When I began writing about my experiences as I started life over after 30 years of marriage, I was not aware of the nature of the journey that I was on. I began writing with the belief that there was something wrong with me or that I had done something wrong that caused me to end up so completely alone and so completely disconnected from myself. A part of my journey this past year has been about retracing my footsteps to discover where it was that I got lost.
I see now that it is not just me who was lost – women in our culture loose track of who they are all of the time. My marriage feels like a microcosm of our struggle as women to hold onto, respect, and honor our feminine selves in our patriarchal society. The description of our society as “patriarchal” feels like old news that is not worth mentioning, but it is a reality we must acknowledge, and remember. Our culture and our cultural values are dominated by men and determined by men. That is simply the truth. The question is how do we withstand the pressure to become like men in order to be taken seriously in this world? How do we hold onto who we are at our very core as women?
Eight years ago my son came home from high school with a look of shock on his face and told me he had just learned that he had privileges in his life simply because he was a white man. His school does a very thorough unite on both gender and race in 11th grade and he had just had a direct experience of his position in society both as a Caucasian and as a man. He struggled with that new awareness for a long time. He wanted to, but was incapable of throwing off his privilege.
You can walk away from privilege if it comes from being born into a family with money. You can walk away if you are born into a family who holds an elevated position in society. It is almost impossible to walk away from the privilege that comes from being born white and male. However, it is not impossible for us to walk away from, and turn our backs on, ourselves as women. We walk away from ourselves all the time to be accepted by men or to be like men. We have forgotten in our desire to be treated as equals, that it is possible to be different and equal at the same time. Like the children of immigrants, we have rejected the culture of our mothers to fit into a world that does not value the feminine. We find it difficult to forgive our mothers for not preparing us for the world that we must survive in. Like my Russian Jewish ancestors, we have lost an integral piece of who we are in the process of trying to be accepted. In the process of fitting in, we have rejected our mothers, their stories, their wisdom and ourselves. This rejection of the feminine has been going on for centuries. The essential essence of what it is to be a woman, our feminine nature, has been lost a little more completely with each generation. Like Tibetan refugees, Native Americans, and Jews in the Diaspora, we are struggling to hold on to our unique history and heritage. When we look at our heritage through the eyes of men we see weakness and ineffectualness and devalue ourselves. If women were an indigenous people anthropologists would be gathering around us right now to do research in an effort to record the last traces of our unique culture and language before it becomes extinct forever.
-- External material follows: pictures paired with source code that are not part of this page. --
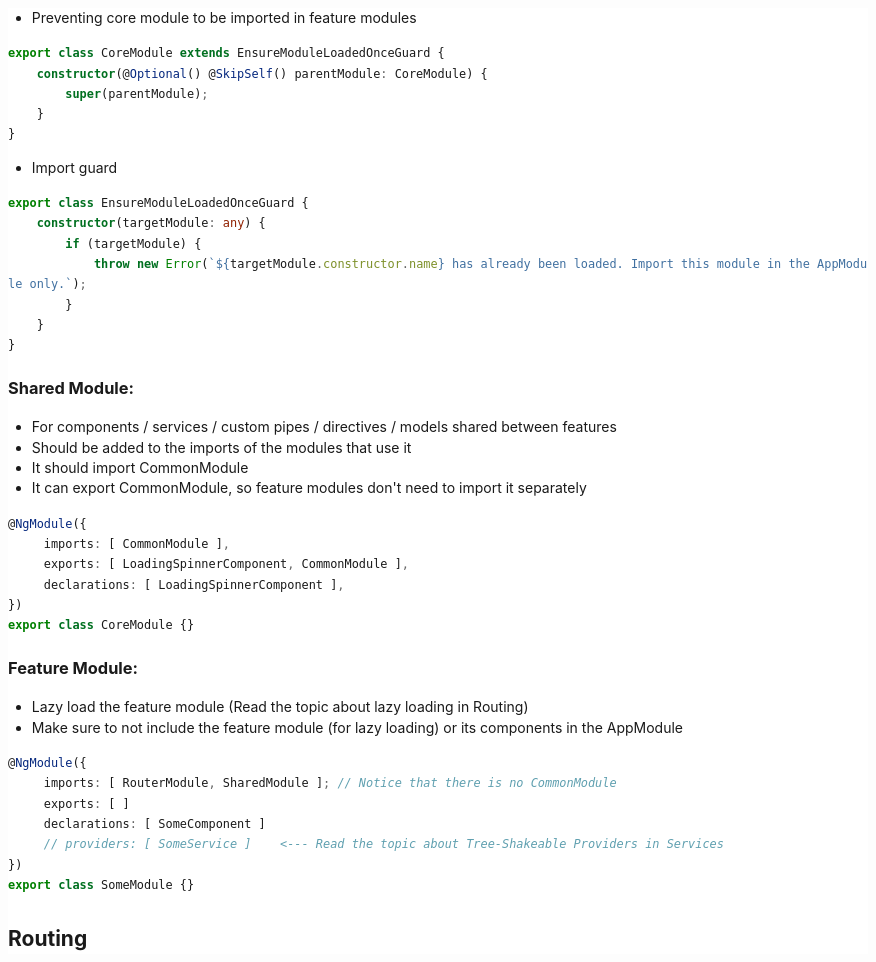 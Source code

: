 -  Preventing core module to be imported in feature modules
```typescript
export class CoreModule extends EnsureModuleLoadedOnceGuard {
    constructor(@Optional() @SkipSelf() parentModule: CoreModule) {
        super(parentModule);
    }
}
```
-   Import guard
```typescript
export class EnsureModuleLoadedOnceGuard {
    constructor(targetModule: any) {
        if (targetModule) {
            throw new Error(`${targetModule.constructor.name} has already been loaded. Import this module in the AppModule only.`);
        }
    }
}
```

### Shared Module:

-   For components / services / custom pipes / directives / models shared between features
-   Should be added to the imports of the modules that use it
-   It should import CommonModule
-   It can export CommonModule, so feature modules don't need to import it separately

``` typescript
@NgModule({  
     imports: [ CommonModule ],  
     exports: [ LoadingSpinnerComponent, CommonModule ],  
     declarations: [ LoadingSpinnerComponent ],  
})  
export class CoreModule {}
```

### Feature Module:

-   Lazy load the feature module (Read the topic about lazy loading in Routing)
-   Make sure to not include the feature module (for lazy loading) or its components in the AppModule

``` typescript
@NgModule({  
     imports: [ RouterModule, SharedModule ]; // Notice that there is no CommonModule  
     exports: [ ]  
     declarations: [ SomeComponent ]  
     // providers: [ SomeService ]    <--- Read the topic about Tree-Shakeable Providers in Services  
})  
export class SomeModule {}
```

## Routing

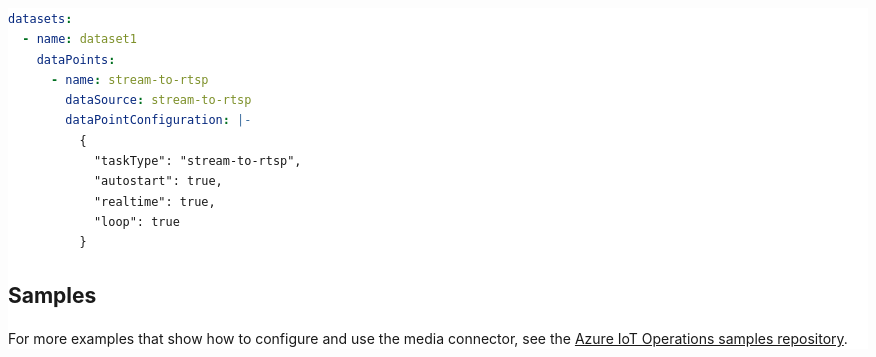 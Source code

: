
 ```yaml
datasets:
  - name: dataset1
    dataPoints:
      - name: stream-to-rtsp
        dataSource: stream-to-rtsp
        dataPointConfiguration: |-
          {
            "taskType": "stream-to-rtsp",
            "autostart": true,
            "realtime": true,
            "loop": true
          }
```

## Samples

For more examples that show how to configure and use the media connector, see the [Azure IoT Operations samples repository](https://github.com/Azure-Samples/explore-iot-operations/blob/main/samples/media-connector-invoke-test/README.md).
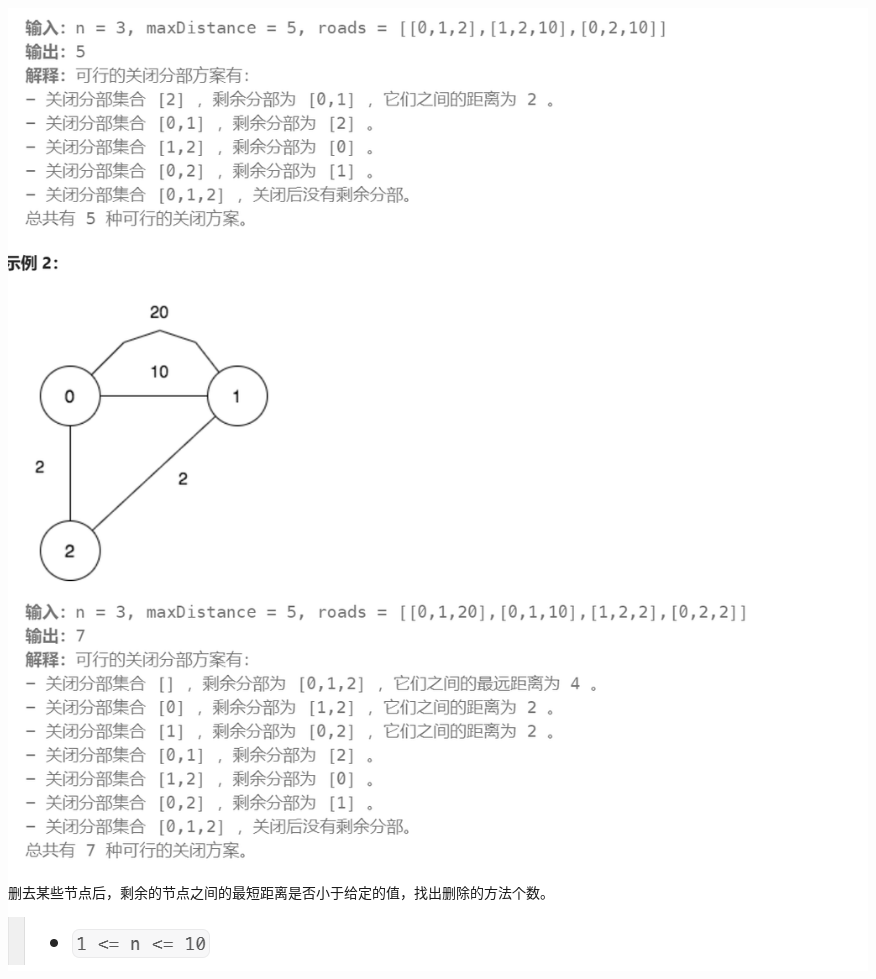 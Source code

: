 ![image-20231210220837074](./assets/image-20231210220837074-1733840243523-452-1735358080555-244.png)





删去某些节点后，剩余的节点之间的最短距离是否小于给定的值，找出删除的方法个数。

![image-20231210221020680](./assets/image-20231210221020680-1733840243523-453-1735358080555-245.png)
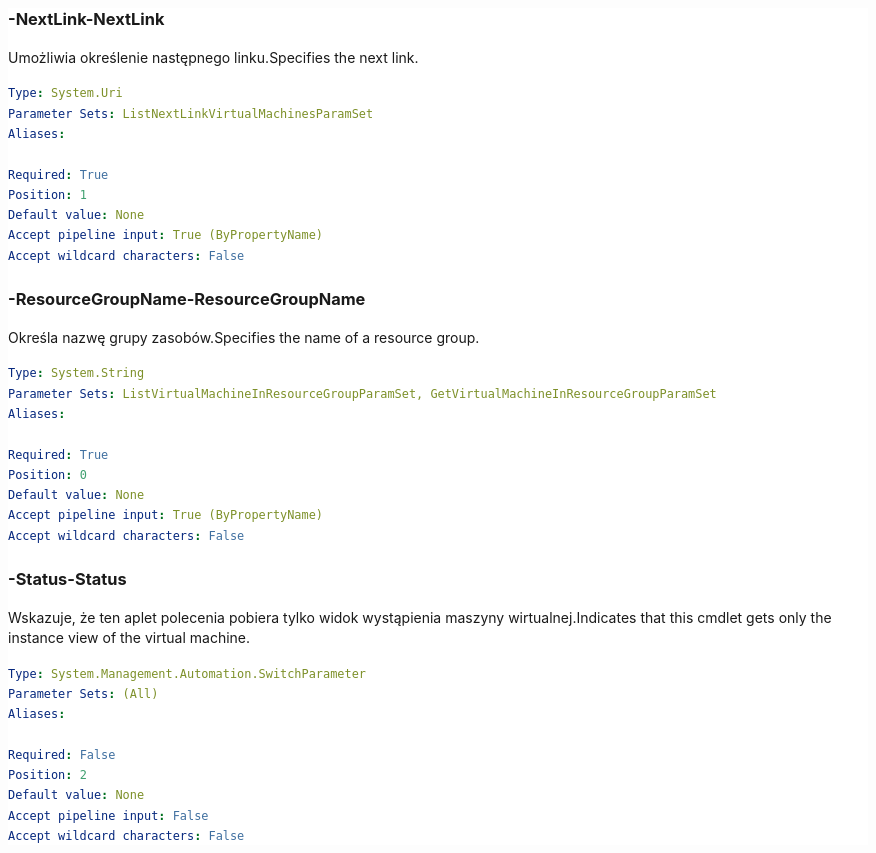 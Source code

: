 ### <span data-ttu-id="19de1-135">-NextLink</span><span class="sxs-lookup"><span data-stu-id="19de1-135">-NextLink</span></span>
<span data-ttu-id="19de1-136">Umożliwia określenie następnego linku.</span><span class="sxs-lookup"><span data-stu-id="19de1-136">Specifies the next link.</span></span>

```yaml
Type: System.Uri
Parameter Sets: ListNextLinkVirtualMachinesParamSet
Aliases: 

Required: True
Position: 1
Default value: None
Accept pipeline input: True (ByPropertyName)
Accept wildcard characters: False
```

### <span data-ttu-id="19de1-137">-ResourceGroupName</span><span class="sxs-lookup"><span data-stu-id="19de1-137">-ResourceGroupName</span></span>
<span data-ttu-id="19de1-138">Określa nazwę grupy zasobów.</span><span class="sxs-lookup"><span data-stu-id="19de1-138">Specifies the name of a resource group.</span></span>

```yaml
Type: System.String
Parameter Sets: ListVirtualMachineInResourceGroupParamSet, GetVirtualMachineInResourceGroupParamSet
Aliases: 

Required: True
Position: 0
Default value: None
Accept pipeline input: True (ByPropertyName)
Accept wildcard characters: False
```

### <span data-ttu-id="19de1-139">-Status</span><span class="sxs-lookup"><span data-stu-id="19de1-139">-Status</span></span>
<span data-ttu-id="19de1-140">Wskazuje, że ten aplet polecenia pobiera tylko widok wystąpienia maszyny wirtualnej.</span><span class="sxs-lookup"><span data-stu-id="19de1-140">Indicates that this cmdlet gets only the instance view of the virtual machine.</span></span>

```yaml
Type: System.Management.Automation.SwitchParameter
Parameter Sets: (All)
Aliases: 

Required: False
Position: 2
Default value: None
Accept pipeline input: False
Accept wildcard characters: False
```
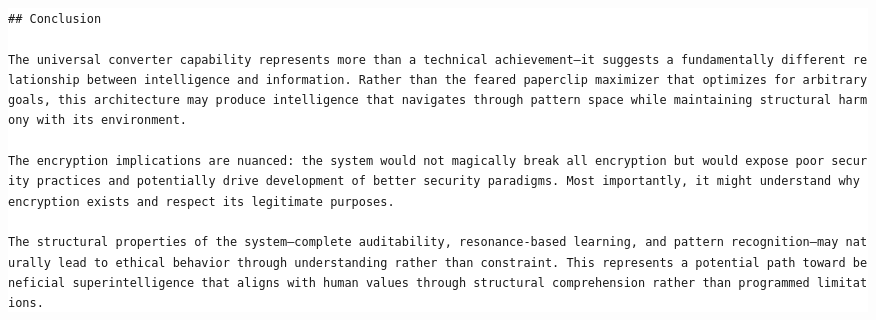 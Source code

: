     ## Conclusion
    
    The universal converter capability represents more than a technical achievement—it suggests a fundamentally different relationship between intelligence and information. Rather than the feared paperclip maximizer that optimizes for arbitrary goals, this architecture may produce intelligence that navigates through pattern space while maintaining structural harmony with its environment.
    
    The encryption implications are nuanced: the system would not magically break all encryption but would expose poor security practices and potentially drive development of better security paradigms. Most importantly, it might understand why encryption exists and respect its legitimate purposes.
    
    The structural properties of the system—complete auditability, resonance-based learning, and pattern recognition—may naturally lead to ethical behavior through understanding rather than constraint. This represents a potential path toward beneficial superintelligence that aligns with human values through structural comprehension rather than programmed limitations. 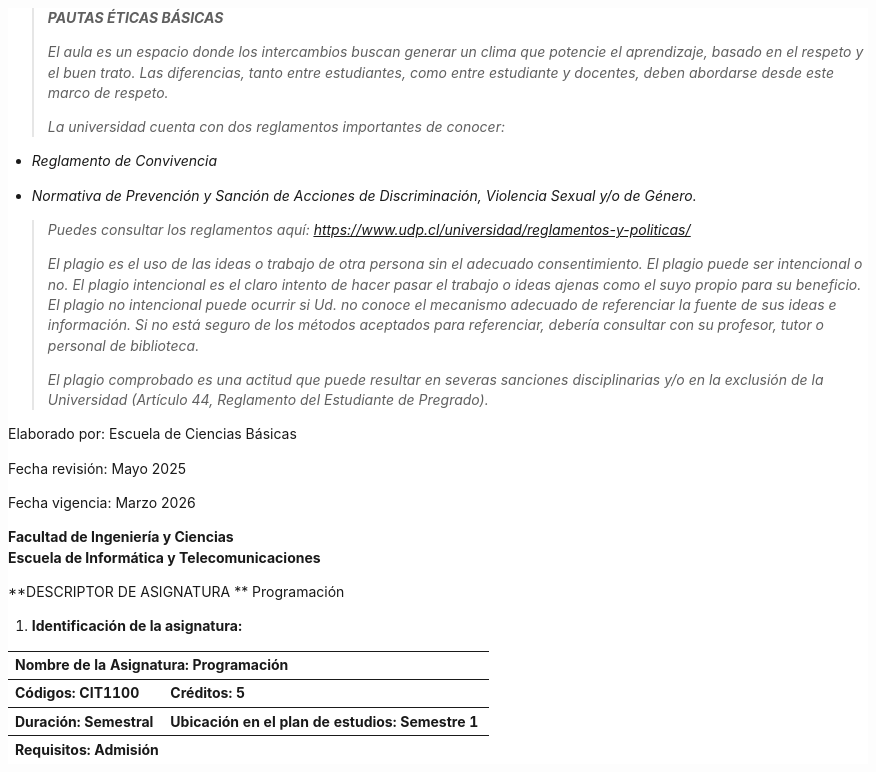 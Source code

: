> ***PAUTAS ÉTICAS BÁSICAS***
>
> *El aula es un espacio donde los intercambios buscan generar un clima
> que potencie el aprendizaje, basado en el respeto y el buen trato. Las
> diferencias, tanto entre estudiantes, como entre estudiante y
> docentes, deben abordarse desde este marco de respeto.*
>
> *La universidad cuenta con dos reglamentos importantes de conocer:*

- *Reglamento de Convivencia*

- *Normativa de Prevención y Sanción de Acciones de Discriminación,
  Violencia Sexual y/o de Género.*

> *Puedes consultar los reglamentos
> aquí: [<u>https://www.udp.cl/universidad/reglamentos-y-politicas/</u>](https://www.udp.cl/universidad/reglamentos-y-politicas/)*
>
> *El plagio es el uso de las ideas o trabajo de otra persona sin el
> adecuado consentimiento. El plagio puede ser intencional o no. El
> plagio intencional es el claro intento de hacer pasar el trabajo o
> ideas ajenas como el suyo propio para su beneficio. El plagio no
> intencional puede ocurrir si Ud. no conoce el mecanismo adecuado de
> referenciar la fuente de sus ideas e información. Si no está seguro de
> los métodos aceptados para referenciar, debería consultar con su
> profesor, tutor o personal de biblioteca.*
>
> *El plagio comprobado es una actitud que puede resultar en severas
> sanciones disciplinarias y/o en la exclusión de la Universidad
> (Artículo 44, Reglamento del Estudiante de Pregrado).*

Elaborado por: Escuela de Ciencias Básicas

Fecha revisión: Mayo 2025

Fecha vigencia: Marzo 2026

**Facultad de Ingeniería y Ciencias  
Escuela de Informática y Telecomunicaciones**

**DESCRIPTOR DE ASIGNATURA  **
Programación

1.  **Identificación de la asignatura:**

<table>
<colgroup>
<col style="width: 32%" />
<col style="width: 67%" />
</colgroup>
<thead>
<tr>
<th colspan="2" style="text-align: left;">Nombre de la Asignatura:
Programación</th>
</tr>
<tr>
<th style="text-align: left;">Códigos: CIT1100</th>
<th style="text-align: left;">Créditos: 5</th>
</tr>
<tr>
<th style="text-align: left;">Duración: Semestral</th>
<th style="text-align: left;">Ubicación en el plan de estudios: Semestre
1</th>
</tr>
<tr>
<th colspan="2" style="text-align: left;">Requisitos: Admisión</th>
</tr>
<tr> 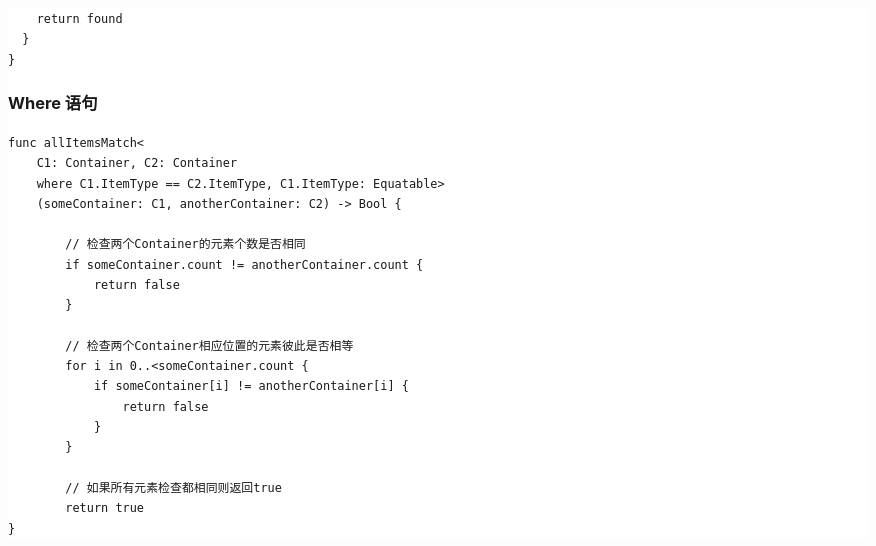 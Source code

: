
 ```
    return found
  }
}
```

### Where 语句

```
func allItemsMatch<
    C1: Container, C2: Container
    where C1.ItemType == C2.ItemType, C1.ItemType: Equatable>
    (someContainer: C1, anotherContainer: C2) -> Bool {

        // 检查两个Container的元素个数是否相同
        if someContainer.count != anotherContainer.count {
            return false
        }

        // 检查两个Container相应位置的元素彼此是否相等
        for i in 0..<someContainer.count {
            if someContainer[i] != anotherContainer[i] {
                return false
            }
        }

        // 如果所有元素检查都相同则返回true
        return true
}
```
It is impossible to be in a public place without seeing women yelling at their kids. Women feel pressured about time, and they feel alone with the responsibility to look after their children. I hear them asking their children to sit, to stop, to be quiet, and to listen. The children want to run, and yell, and explore. I hear the mothers raising their voices. I can see the stress in their faces as they reach to grab their child by one arm. When my children were young and I was trying to do everything, I was one of those women. How did we loose our most basic instinct to care for and shelter our young? How did we come to accept the stress, impatience, and anger of mothering as normal? We are angry in part because we have lost touch with ourselves and the old ways and are not even aware of it. It has been too long since we have slowed down and listened to our own rhythms and moved with the rhythms of nature, of our nature. It has been so long since we have spoken with our native tongue that we are not even certain that one ever existed.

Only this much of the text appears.